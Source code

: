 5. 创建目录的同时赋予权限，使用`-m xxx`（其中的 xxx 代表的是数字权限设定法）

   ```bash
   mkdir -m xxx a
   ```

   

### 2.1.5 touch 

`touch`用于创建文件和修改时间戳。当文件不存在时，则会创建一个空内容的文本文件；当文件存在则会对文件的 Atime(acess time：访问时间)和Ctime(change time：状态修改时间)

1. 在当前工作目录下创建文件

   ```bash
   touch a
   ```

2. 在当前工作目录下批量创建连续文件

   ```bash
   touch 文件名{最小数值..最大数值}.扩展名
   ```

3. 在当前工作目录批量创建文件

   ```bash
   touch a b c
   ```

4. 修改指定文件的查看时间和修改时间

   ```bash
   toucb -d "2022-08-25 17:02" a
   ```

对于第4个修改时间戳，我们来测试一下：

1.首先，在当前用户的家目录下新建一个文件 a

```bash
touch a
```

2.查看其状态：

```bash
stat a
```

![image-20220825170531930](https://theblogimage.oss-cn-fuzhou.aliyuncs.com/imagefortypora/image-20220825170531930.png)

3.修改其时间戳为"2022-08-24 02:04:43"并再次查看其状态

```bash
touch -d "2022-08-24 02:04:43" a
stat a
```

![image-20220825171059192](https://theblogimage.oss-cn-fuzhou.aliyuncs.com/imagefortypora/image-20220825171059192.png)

____________

▸ **Work order**: From the first line of the listing above through the line that contains "3. 在当前工作目录批量创建文件", set down each line without alteration, and nothing else.

▸ **Answer section**:
Source code

: 5. 创建目录的同时赋予权限，使用`-m xxx`（其中的 xxx 代表的是数字权限设定法）

   ```bash
   mkdir -m xxx a
   ```

   

### 2.1.5 touch 

`touch`用于创建文件和修改时间戳。当文件不存在时，则会创建一个空内容的文本文件；当文件存在则会对文件的 Atime(acess time：访问时间)和Ctime(change time：状态修改时间)

1. 在当前工作目录下创建文件

   ```bash
   touch a
   ```

2. 在当前工作目录下批量创建连续文件

   ```bash
   touch 文件名{最小数值..最大数值}.扩展名
   ```

3. 在当前工作目录批量创建文件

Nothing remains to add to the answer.